O pãozinho, outro item de peso no gastos diários dos brasileiros, pode entrar nessa lista de reajustes. Mesmo com a previsão de aumento neste ano, a safra nacional de trigo seria apenas metade da registrada nos anos de 2003 a 2005.
Se os produtos agrícolas sobem e descem conforme a oferta, o mesmo não ocorre com o setor de serviços, outro item de pressão na inflação. Quando reajustados, esses preços permanecem -e não voltam a cair. O aumento de demanda interna auxilia essa tendência altista, segundo Nakane.
Dois itens exercem influência de baixa na inflação: álcool combustível e dólar fraco. No caso do álcool, a queda acumulada em junho foi de 10%.
Já o dólar fraco derruba os preços dos equipamentos utilizados pelos consumidores nos domicílios. Os preços dos televisores caíram 15% nos últimos 12 meses, e os dos aparelhos de som, 13%.
Cafezinho, chope e loteria sobem mais, diz FGV DA SUCURSAL DO RIO
Os pequenos “vícios” do dia-a-dia, como o cafezinho após o almoço seguido de um cigarro ou o chope no final do dia com amigos num bar, ficaram mais caros nos últimos anos e subiram acima da inflação média, revela levantamento da FGV (Fundação Getulio Vargas).
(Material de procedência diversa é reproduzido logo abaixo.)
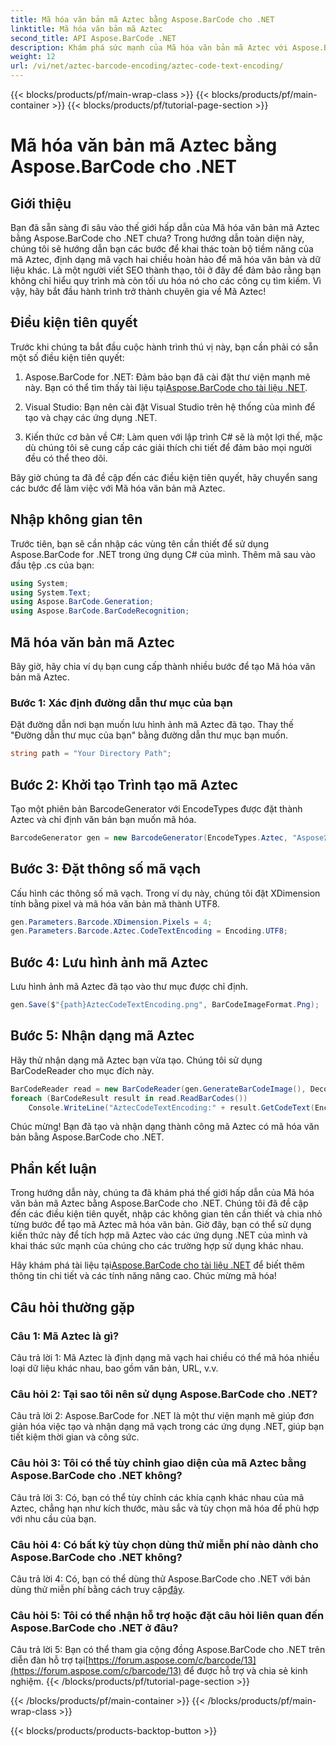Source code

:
 ```yaml
---
title: Mã hóa văn bản mã Aztec bằng Aspose.BarCode cho .NET
linktitle: Mã hóa văn bản mã Aztec
second_title: API Aspose.BarCode .NET
description: Khám phá sức mạnh của Mã hóa văn bản mã Aztec với Aspose.BarCode cho .NET. Tìm hiểu cách tạo và nhận dạng mã Aztec trong ứng dụng .NET của bạn.
weight: 12
url: /vi/net/aztec-barcode-encoding/aztec-code-text-encoding/
---
```


{{< blocks/products/pf/main-wrap-class >}}
{{< blocks/products/pf/main-container >}}
{{< blocks/products/pf/tutorial-page-section >}}

# Mã hóa văn bản mã Aztec bằng Aspose.BarCode cho .NET

## Giới thiệu

Bạn đã sẵn sàng đi sâu vào thế giới hấp dẫn của Mã hóa văn bản mã Aztec bằng Aspose.BarCode cho .NET chưa? Trong hướng dẫn toàn diện này, chúng tôi sẽ hướng dẫn bạn các bước để khai thác toàn bộ tiềm năng của mã Aztec, định dạng mã vạch hai chiều hoàn hảo để mã hóa văn bản và dữ liệu khác. Là một người viết SEO thành thạo, tôi ở đây để đảm bảo rằng bạn không chỉ hiểu quy trình mà còn tối ưu hóa nó cho các công cụ tìm kiếm. Vì vậy, hãy bắt đầu hành trình trở thành chuyên gia về Mã Aztec!

## Điều kiện tiên quyết

Trước khi chúng ta bắt đầu cuộc hành trình thú vị này, bạn cần phải có sẵn một số điều kiện tiên quyết:

1.  Aspose.BarCode for .NET: Đảm bảo bạn đã cài đặt thư viện mạnh mẽ này. Bạn có thể tìm thấy tài liệu tại[Aspose.BarCode cho tài liệu .NET](https://reference.aspose.com/barcode/net/).

2. Visual Studio: Bạn nên cài đặt Visual Studio trên hệ thống của mình để tạo và chạy các ứng dụng .NET.

3. Kiến thức cơ bản về C#: Làm quen với lập trình C# sẽ là một lợi thế, mặc dù chúng tôi sẽ cung cấp các giải thích chi tiết để đảm bảo mọi người đều có thể theo dõi.

Bây giờ chúng ta đã đề cập đến các điều kiện tiên quyết, hãy chuyển sang các bước để làm việc với Mã hóa văn bản mã Aztec.

## Nhập không gian tên

Trước tiên, bạn sẽ cần nhập các vùng tên cần thiết để sử dụng Aspose.BarCode for .NET trong ứng dụng C# của mình. Thêm mã sau vào đầu tệp .cs của bạn:

```csharp
using System;
using System.Text;
using Aspose.BarCode.Generation;
using Aspose.BarCode.BarCodeRecognition;
```

## Mã hóa văn bản mã Aztec

Bây giờ, hãy chia ví dụ bạn cung cấp thành nhiều bước để tạo Mã hóa văn bản mã Aztec.

### Bước 1: Xác định đường dẫn thư mục của bạn

Đặt đường dẫn nơi bạn muốn lưu hình ảnh mã Aztec đã tạo. Thay thế "Đường dẫn thư mục của bạn" bằng đường dẫn thư mục bạn muốn.

```csharp
string path = "Your Directory Path";
```

## Bước 2: Khởi tạo Trình tạo mã Aztec

Tạo một phiên bản BarcodeGenerator với EncodeTypes được đặt thành Aztec và chỉ định văn bản bạn muốn mã hóa.

```csharp
BarcodeGenerator gen = new BarcodeGenerator(EncodeTypes.Aztec, "Aspose常に先を行く");
```

## Bước 3: Đặt thông số mã vạch

Cấu hình các thông số mã vạch. Trong ví dụ này, chúng tôi đặt XDimension tính bằng pixel và mã hóa văn bản mã thành UTF8.

```csharp
gen.Parameters.Barcode.XDimension.Pixels = 4;
gen.Parameters.Barcode.Aztec.CodeTextEncoding = Encoding.UTF8;
```

## Bước 4: Lưu hình ảnh mã Aztec

Lưu hình ảnh mã Aztec đã tạo vào thư mục được chỉ định.

```csharp
gen.Save($"{path}AztecCodeTextEncoding.png", BarCodeImageFormat.Png);
```

## Bước 5: Nhận dạng mã Aztec

Hãy thử nhận dạng mã Aztec bạn vừa tạo. Chúng tôi sử dụng BarCodeReader cho mục đích này.

```csharp
BarCodeReader read = new BarCodeReader(gen.GenerateBarCodeImage(), DecodeType.Aztec);
foreach (BarCodeResult result in read.ReadBarCodes())
    Console.WriteLine("AztecCodeTextEncoding:" + result.GetCodeText(Encoding.UTF8));
```

Chúc mừng! Bạn đã tạo và nhận dạng thành công mã Aztec có mã hóa văn bản bằng Aspose.BarCode cho .NET.

## Phần kết luận

Trong hướng dẫn này, chúng ta đã khám phá thế giới hấp dẫn của Mã hóa văn bản mã Aztec bằng Aspose.BarCode cho .NET. Chúng tôi đã đề cập đến các điều kiện tiên quyết, nhập các không gian tên cần thiết và chia nhỏ từng bước để tạo mã Aztec mã hóa văn bản. Giờ đây, bạn có thể sử dụng kiến thức này để tích hợp mã Aztec vào các ứng dụng .NET của mình và khai thác sức mạnh của chúng cho các trường hợp sử dụng khác nhau.

 Hãy khám phá tài liệu tại[Aspose.BarCode cho tài liệu .NET](https://reference.aspose.com/barcode/net/) để biết thêm thông tin chi tiết và các tính năng nâng cao. Chúc mừng mã hóa!

## Câu hỏi thường gặp

### Câu 1: Mã Aztec là gì?

Câu trả lời 1: Mã Aztec là định dạng mã vạch hai chiều có thể mã hóa nhiều loại dữ liệu khác nhau, bao gồm văn bản, URL, v.v.

### Câu hỏi 2: Tại sao tôi nên sử dụng Aspose.BarCode cho .NET?

Câu trả lời 2: Aspose.BarCode for .NET là một thư viện mạnh mẽ giúp đơn giản hóa việc tạo và nhận dạng mã vạch trong các ứng dụng .NET, giúp bạn tiết kiệm thời gian và công sức.

### Câu hỏi 3: Tôi có thể tùy chỉnh giao diện của mã Aztec bằng Aspose.BarCode cho .NET không?

Câu trả lời 3: Có, bạn có thể tùy chỉnh các khía cạnh khác nhau của mã Aztec, chẳng hạn như kích thước, màu sắc và tùy chọn mã hóa để phù hợp với nhu cầu của bạn.

### Câu hỏi 4: Có bất kỳ tùy chọn dùng thử miễn phí nào dành cho Aspose.BarCode cho .NET không?

 Câu trả lời 4: Có, bạn có thể dùng thử Aspose.BarCode cho .NET với bản dùng thử miễn phí bằng cách truy cập[đây](https://releases.aspose.com/).

### Câu hỏi 5: Tôi có thể nhận hỗ trợ hoặc đặt câu hỏi liên quan đến Aspose.BarCode cho .NET ở đâu?

 Câu trả lời 5: Bạn có thể tham gia cộng đồng Aspose.BarCode cho .NET trên diễn đàn hỗ trợ tại[https://forum.aspose.com/c/barcode/13](https://forum.aspose.com/c/barcode/13) để được hỗ trợ và chia sẻ kinh nghiệm.
{{< /blocks/products/pf/tutorial-page-section >}}

{{< /blocks/products/pf/main-container >}}
{{< /blocks/products/pf/main-wrap-class >}}

{{< blocks/products/products-backtop-button >}}
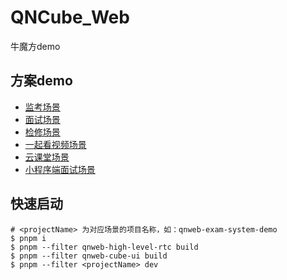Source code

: # QNCube_Web

牛魔方demo

## 方案demo

* [监考场景](./packages/qnweb-exam-system-demo/README.md)
* [面试场景](./packages/qnweb-interview-demo/README.md)
* [检修场景](./packages/qnweb-overhaul-demo/README.md)
* [一起看视频场景](./packages/qnweb-video-together-demo/README.md)
* [云课堂场景](./packages/qnweb-cloud-class-demo/README.md)
* [小程序端面试场景](./packages/qnweapp-interview-demo/README.md)

## 快速启动

```shell
# <projectName> 为对应场景的项目名称，如：qnweb-exam-system-demo
$ pnpm i
$ pnpm --filter qnweb-high-level-rtc build
$ pnpm --filter qnweb-cube-ui build
$ pnpm --filter <projectName> dev
```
De janeiro de 2001 a maio de 2007, o IPC (Índice de Preços ao Consumidor) teve alta de 53,2%. Os cigarros subiram mais -76,73%. O café servido no balcão seguiu a mesma tendência, com aumento de 84,53%.
No caso do chope e da cerveja vendidos em bares, restaurantes e afins, o aumento também foi maior do que a inflação: 78,69% no período.
Na lista do que batizou como “vícios”, a FGV selecionou ainda os jogos lotéricos (só os oficiais, pois atividades ilegais como rinha de galo e jogo do bicho não são pesquisados), que subiram 73,21%. Segundo André Braz, economista da FGV, o café subiu na esteira dos reajustes do grão e do açúcar no mercado internacional. Ele afirmou, porém, que o produto no supermercado tende a acompanhar mais de perto os preços da commodity.
“O dono do bar e do restaurante espera um período maior para ver qual é a tendência dos preços no atacado antes de reajustar sua tabela. Há uma rigidez maior nesses serviços”, disse.
A cerveja e o chope, por sua vez, têm um comportamento sazonal: sobem no verão quando o consumo é maior, segundo o economista. Já o cigarro subiu por causa do aumento da carga de tributos, principal componente do preço do produto.
A FGV fez ainda uma seleção de “virtudes”, o que batizou de “bons hábitos de consumo”. Incluiu na lista academias de ginástica, salão de beleza e livros. Em todos os casos, os reajustes acumulados foram menores do que o IPC -48,45%, 34,25% e 45,01%, respectivamente. Classificados ainda como hábitos virtuosos de consumo, os jornais e os cinemas tiveram seus preços reajustados acima da inflação -58,13% e 66,78%.
Em 2007 (janeiro a maio), as altas do cafezinho (2,48%) e do chope (3,08%) superaram o IPC acumulado de 2,08%. No rol dos bons hábitos, ficaram acima da inflação os cinemas -2,69%.
A FGV usou o senso comum para fazer a seleção. Irritou, porém, a Abic (Associação Brasileira da Indústria de Café). Em nota, a entidade disse “contestar veementemente” o modo como a fundação se refere ao café, que “não é um hábito nocivo à saúde”. “Tratar o café como vício, colocando-o ao lado de bebidas, fumo e jogo é uma irresponsabilidade.”
A Abic diz que o café é a bebida mais “democrática e barata” do país.